> REQUIRED ACTION
Hand back the entries exactly as written, minus every picture.
[[ DATA FOR THIS TASK, beginning ]]
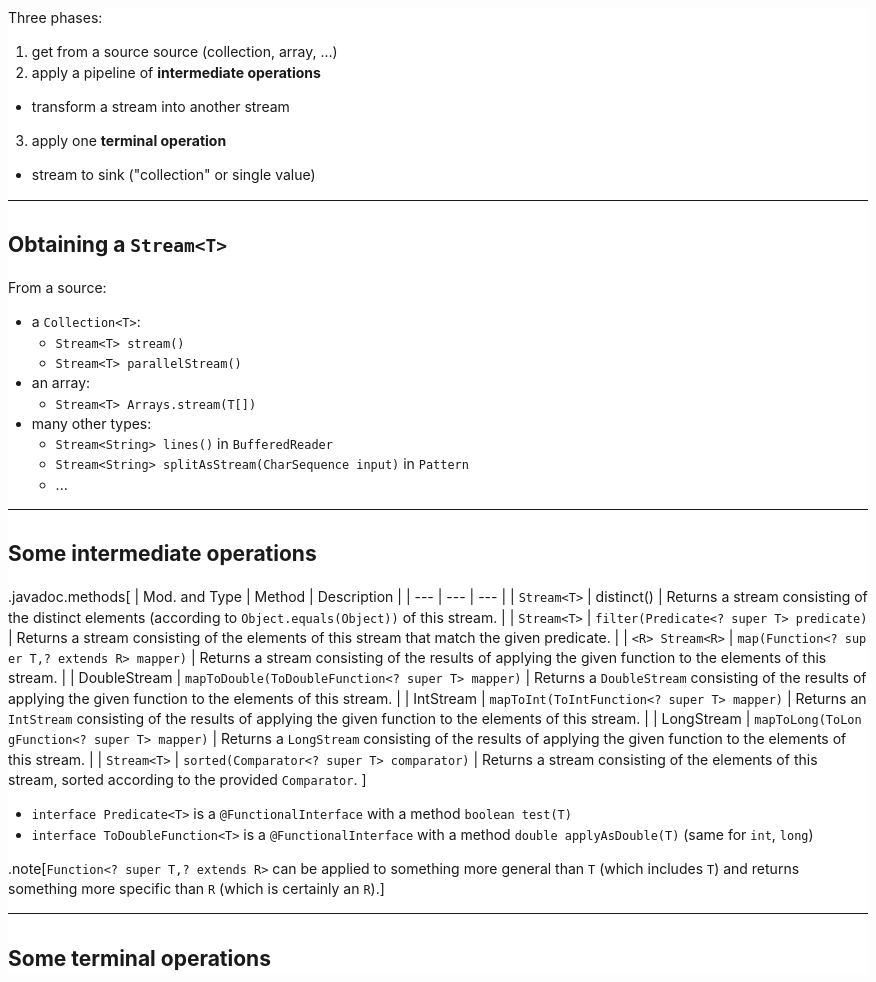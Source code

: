 Three phases:
1. get from a source source (collection, array, ...)
2. apply a pipeline of **intermediate operations**
  - transform a stream into another stream
3. apply one **terminal operation**
  - stream to sink ("collection" or single value)

---

## Obtaining a `Stream<T>`

From a source:
- a `Collection<T>`:
  - `Stream<T> stream()`
  - `Stream<T> parallelStream()`
- an array:
  - `Stream<T> Arrays.stream(T[])`
- many other types:
  - `Stream<String> lines()` in `BufferedReader`
  - `Stream<String> splitAsStream​(CharSequence input)` in `Pattern`
  - ...

---

## Some intermediate operations

.javadoc.methods[
| Mod. and Type | Method | Description |
| --- | --- | --- |
| `Stream<T>` | distinct() | Returns a stream consisting of the distinct elements (according to `Object.equals(Object))` of this stream. |
| `Stream<T>` | `filter​(Predicate<? super T> predicate)` | Returns a stream consisting of the elements of this stream that match the given predicate. |
| `<R> Stream<R>` | `map​(Function<? super T,​? extends R> mapper)` | Returns a stream consisting of the results of applying the given function to the elements of this stream. |
| DoubleStream | `mapToDouble​(ToDoubleFunction<? super T> mapper)` | Returns a `DoubleStream` consisting of the results of applying the given function to the elements of this stream. |
| IntStream | `mapToInt​(ToIntFunction<? super T> mapper)` | Returns an `IntStream` consisting of the results of applying the given function to the elements of this stream. |
| LongStream | `mapToLong​(ToLongFunction<? super T> mapper)` | Returns a `LongStream` consisting of the results of applying the given function to the elements of this stream. |
| `Stream<T>` | `sorted​(Comparator<? super T> comparator)` | Returns a stream consisting of the elements of this stream, sorted according to the provided `Comparator`.
]

- `interface Predicate<T>` is a `@FunctionalInterface` with a method `boolean test​(T)`
- `interface ToDoubleFunction<T>` is a `@FunctionalInterface` with a method `double applyAsDouble​(T)` (same for `int`, `long`)

.note[`Function<? super T,​? extends R>` can be applied to something more general than `T` (which includes `T`) and returns something more specific than `R` (which is certainly an `R`).]

---

## Some terminal operations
[[ DATA FOR THIS TASK, end ]]
> RESPONSE AREA
Source code

: Three phases:
1. get from a source source (collection, array, ...)
2. apply a pipeline of **intermediate operations**
  - transform a stream into another stream
3. apply one **terminal operation**
  - stream to sink ("collection" or single value)

---

## Obtaining a `Stream<T>`

From a source:
- a `Collection<T>`:
  - `Stream<T> stream()`
  - `Stream<T> parallelStream()`
- an array:
  - `Stream<T> Arrays.stream(T[])`
- many other types:
  - `Stream<String> lines()` in `BufferedReader`
  - `Stream<String> splitAsStream​(CharSequence input)` in `Pattern`
  - ...

---

## Some intermediate operations

.javadoc.methods[
| Mod. and Type | Method | Description |
| --- | --- | --- |
| `Stream<T>` | distinct() | Returns a stream consisting of the distinct elements (according to `Object.equals(Object))` of this stream. |
| `Stream<T>` | `filter​(Predicate<? super T> predicate)` | Returns a stream consisting of the elements of this stream that match the given predicate. |
| `<R> Stream<R>` | `map​(Function<? super T,​? extends R> mapper)` | Returns a stream consisting of the results of applying the given function to the elements of this stream. |
| DoubleStream | `mapToDouble​(ToDoubleFunction<? super T> mapper)` | Returns a `DoubleStream` consisting of the results of applying the given function to the elements of this stream. |
| IntStream | `mapToInt​(ToIntFunction<? super T> mapper)` | Returns an `IntStream` consisting of the results of applying the given function to the elements of this stream. |
| LongStream | `mapToLong​(ToLongFunction<? super T> mapper)` | Returns a `LongStream` consisting of the results of applying the given function to the elements of this stream. |
| `Stream<T>` | `sorted​(Comparator<? super T> comparator)` | Returns a stream consisting of the elements of this stream, sorted according to the provided `Comparator`.
]

- `interface Predicate<T>` is a `@FunctionalInterface` with a method `boolean test​(T)`
- `interface ToDoubleFunction<T>` is a `@FunctionalInterface` with a method `double applyAsDouble​(T)` (same for `int`, `long`)

.note[`Function<? super T,​? extends R>` can be applied to something more general than `T` (which includes `T`) and returns something more specific than `R` (which is certainly an `R`).]

---

## Some terminal operations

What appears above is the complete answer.